The whole matter can be seen from another angle. Those who strongly believe that God has created this universe also believe that He has created it alone. Now is it believable that a God, who is capable of creating such a vast universe alone, is not capable enough to keep a proof of His existence in the created world? So I think it is more reasonable to believe that while creating the universe God has also kept a proof of His existence in something created. This proof is open to us all, but we have not found it, because we have not searched for it. So even if it is the case that God has never intervened in the created world after its creation, still then there will be a gap in this natural world, purposefully left by God, for which science will find no explanation. This will be the ultimate gap that can only be filled up by invoking God.

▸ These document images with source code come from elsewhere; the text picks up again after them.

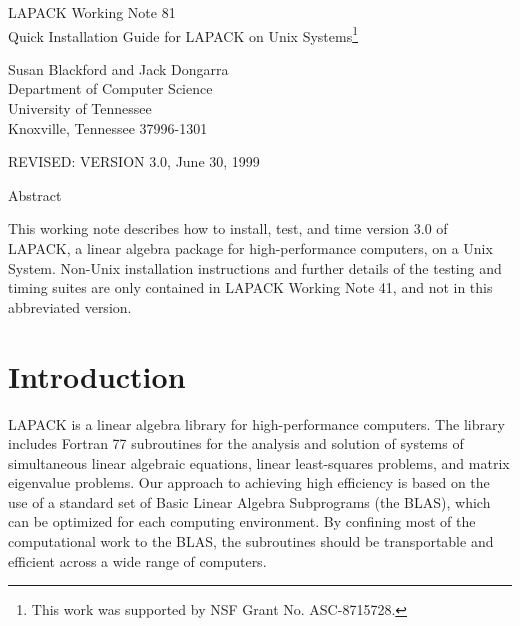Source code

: \begin{center}
  {\Large LAPACK Working Note 81\\
  Quick Installation Guide for LAPACK on Unix Systems\footnote{This work was
 supported by NSF Grant No. ASC-8715728.}}
\end{center}
\begin{center}
  Susan Blackford and Jack Dongarra\\
  Department of Computer Science \\
  University of Tennessee \\
  Knoxville, Tennessee  37996-1301 \\
\end{center}
\begin{center}
  REVISED:  VERSION 3.0, June 30, 1999
\end{center}

\begin{center}
Abstract
\end{center}
This working note describes how to install, test, and time version 3.0
of LAPACK, a linear algebra package for high-performance
computers, on a Unix System.  Non-Unix installation instructions and
further details of the testing and timing suites are only contained in
LAPACK Working Note 41, and not in this abbreviated version.
\newpage

\tableofcontents

\newpage

\section{Introduction}

\dent
LAPACK is a linear algebra library for high-performance
computers.
The library includes Fortran 77 subroutines for 
the analysis and solution of systems of simultaneous linear algebraic
equations, linear least-squares problems, and matrix eigenvalue
problems.
Our approach to achieving high efficiency is based on the use of
a standard set of Basic Linear Algebra Subprograms (the BLAS),
which can be optimized for each computing environment.
By confining most of the computational work to the BLAS,
the subroutines should be 
transportable and efficient across a wide range of computers.

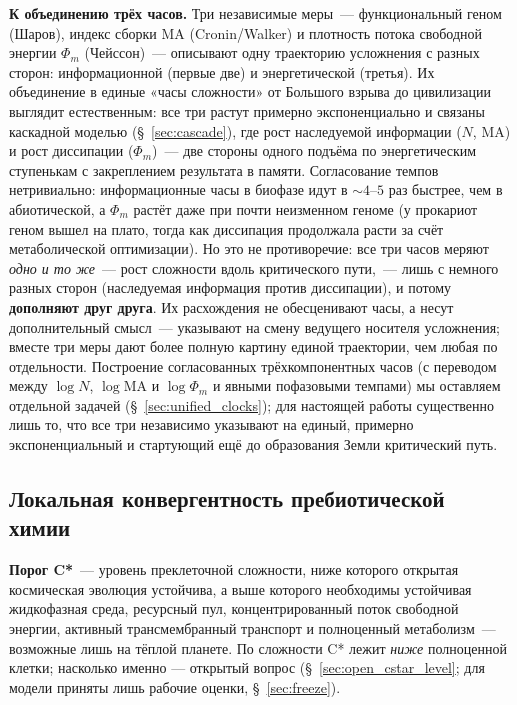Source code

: \documentclass[12pt,a4paper]{article}
\begin{document}
\textbf{К объединению трёх часов.} Три независимые меры~--- функциональный геном (Шаров), индекс сборки MA (Cronin/Walker) и плотность потока свободной энергии $\Phi_m$ (Чейссон)~--- описывают одну траекторию усложнения с разных сторон: информационной (первые две) и энергетической (третья). Их объединение в единые «часы сложности» от Большого взрыва до цивилизации выглядит естественным: все три растут примерно экспоненциально и связаны каскадной моделью (\S~\ref{sec:cascade}), где рост наследуемой информации ($N$, MA) и рост диссипации ($\Phi_m$)~--- две стороны одного подъёма по энергетическим ступенькам с закреплением результата в памяти. Согласование темпов нетривиально: информационные часы в биофазе идут в $\sim 4$--$5$ раз быстрее, чем в абиотической, а $\Phi_m$ растёт даже при почти неизменном геноме (у прокариот геном вышел на плато, тогда как диссипация продолжала расти за счёт метаболической оптимизации). Но это не противоречие: все три часов меряют \emph{одно и то же}~--- рост сложности вдоль критического пути,~--- лишь с немного разных сторон (наследуемая информация против диссипации), и потому \textbf{дополняют друг друга}. Их расхождения не обесценивают часы, а несут дополнительный смысл~--- указывают на смену ведущего носителя усложнения; вместе три меры дают более полную картину единой траектории, чем любая по отдельности. Построение согласованных трёхкомпонентных часов (с переводом между $\log N$, $\log \mathrm{MA}$ и $\log \Phi_m$ и явными пофазовыми темпами) мы оставляем отдельной задачей (\S~\ref{sec:unified_clocks}); для настоящей работы существенно лишь то, что все три независимо указывают на единый, примерно экспоненциальный и стартующий ещё до образования Земли критический путь.

\subsection{Локальная конвергентность пребиотической химии}
\label{sec:local_conv}

\textbf{Порог C*}~--- уровень преклеточной сложности, ниже которого открытая космическая эволюция устойчива, а выше которого необходимы устойчивая жидкофазная среда, ресурсный пул, концентрированный поток свободной энергии, активный трансмембранный транспорт и полноценный метаболизм~--- возможные лишь на тёплой планете. По сложности C* лежит \emph{ниже} полноценной клетки; насколько именно --- открытый вопрос (\S~\ref{sec:open_cstar_level}; для модели приняты лишь рабочие оценки, \S~\ref{sec:freeze}).
\end{document}
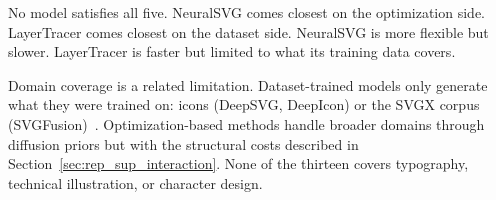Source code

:No model satisfies all five. NeuralSVG comes closest 
on the optimization side. LayerTracer comes closest on 
the dataset side. NeuralSVG is more flexible but slower. 
LayerTracer is faster but limited to what its training 
data covers.

Domain coverage is a related limitation. Dataset-trained 
models only generate what they were trained on: icons 
(DeepSVG, DeepIcon) or 
the SVGX corpus 
(SVGFusion)~\cite{carlierDeepSVGHierarchicalGenerative2020, 
bingDeepIconHierarchicalNetwork2024, 
xingSVGFusionScalableTexttoSVG2025}. Optimization-based 
methods handle broader domains through diffusion priors 
but with the structural costs described in 
Section~\ref{sec:rep_sup_interaction}. None of the 
thirteen covers typography, technical illustration, or 
character design.




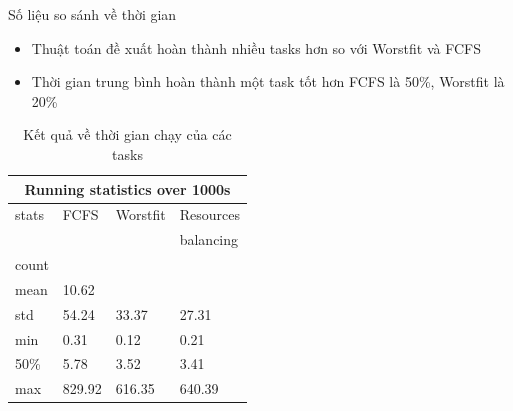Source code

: \documentclass[11pt,xcolor={dvipsnames}, aspectratio=169]{beamer}
\begin{document}
\begin{frame}
{Số liệu so sánh về thời gian}

	\begin{minipage}[t]{0.4\linewidth}
		\vspace{1.5cm}
		\begin{itemize}
			\item Thuật toán đề xuất hoàn thành nhiều tasks hơn so với Worstfit và FCFS
			\item Thời gian trung bình hoàn thành một task tốt hơn FCFS là 50\%, Worstfit là 20\%
		\end{itemize}
	\end{minipage}
	\hfill
	\begin{minipage}[t]{0.59\linewidth}
\begin{table}[h!]
	\centering
	\caption{Kết quả về thời gian chạy của các tasks}
	\begin{tabular}{|p{1.5cm}| p{1.5cm} | p{1.5cm} | p{1.6cm}|}
		\hline
		\multicolumn{4}{|c|}{Running statistics over 1000s} \\
		\hline
		stats & FCFS & Worstfit & Resources \\
			&	&	& balancing \\
		\hline
		\hline
		count&\color{red}{13214}&\color{red}{13925}&\color{red}{14235} \\
		\hline
		mean&\color{blue}10.62&\color{blue}{6.34}&\color{blue}{5.42}\\
		\hline
		std&54.24&33.37&27.31 \\
		\hline
		min&0.31&0.12&0.21 \\
		\hline
		50\%&5.78&3.52&3.41 \\
		\hline
		max&829.92&616.35&640.39 \\
		\hline
	\end{tabular}
	\label{table:finished_tasks}
\end{table}
	\end{minipage}
\end{frame}
\end{document}
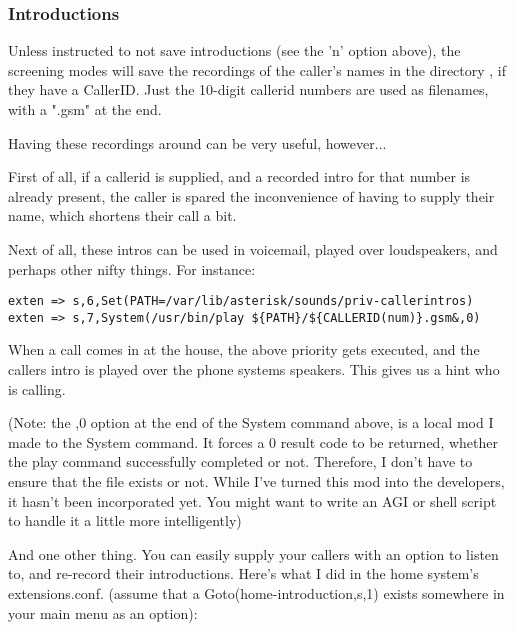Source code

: \subsubsection{Introductions}
Unless instructed to not save introductions (see the 'n' option above),
the screening modes will save the recordings of the caller's names in
the directory , if they have
a CallerID.  Just the 10-digit callerid numbers are used as filenames,
with a ".gsm" at the end.

Having these recordings around can be very useful, however...

First of all, if a callerid is supplied, and a recorded intro for that
number is already present, the caller is spared the inconvenience of
having to supply their name, which shortens their call a bit.

Next of all, these intros can be used in voicemail, played over
loudspeakers, and perhaps other nifty things. For instance:

\begin{astlisting}
\begin{verbatim}
exten => s,6,Set(PATH=/var/lib/asterisk/sounds/priv-callerintros)
exten => s,7,System(/usr/bin/play ${PATH}/${CALLERID(num)}.gsm&,0)
\end{verbatim}
\end{astlisting}

When a call comes in at the house, the above priority gets executed,
and the callers intro is played over the phone systems speakers. This
gives us a hint who is calling.

(Note: the ,0 option at the end of the System command above, is a
local mod I made to the System command. It forces a 0 result code to
be returned, whether the play command successfully completed or
not. Therefore, I don't have to ensure that the file exists or
not. While I've turned this mod into the developers, it hasn't been
incorporated yet. You might want to write an AGI or shell script to
handle it a little more intelligently)

And one other thing. You can easily supply your callers with an option
to listen to, and re-record their introductions. Here's what I did in
the home system's extensions.conf. (assume that a
Goto(home-introduction,s,1) exists somewhere in your main menu as an
option):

Therefore, I can conclude this article in this way: If God created this universe, and if God wanted man to be the master of His creation, then God would willingly choose to be “God of the gaps”.
A theistic God will always prefer to be the God of the gaps.
Comment by Udaybhanu Chitrakar — August 10, 2011 @ 2:15 am |
You have created a peek-a-boo god, in which case his purpose seems to be to remain hidden, which defies common theology of ‘knowing’ about god. If such a peek-a-boo god created this universe – and there is no evidence he did – and if this peek-a-boo god wanted man to be the master of His creation – and there is no reason to expect this to be true nor evidence to suggest it is so – then why play peek-a-boo? It is no coincidence that any argument that tries to explain a god’s hidden presence must by necessity place him where we haven’t looked. But don’t you find it interesting that such a god-of-the-gaps explanation looks exactly like it would if no god existed at all? This raises the question once again: how can we know? Why would anyone want to believe in a god that existed only in our ignorance?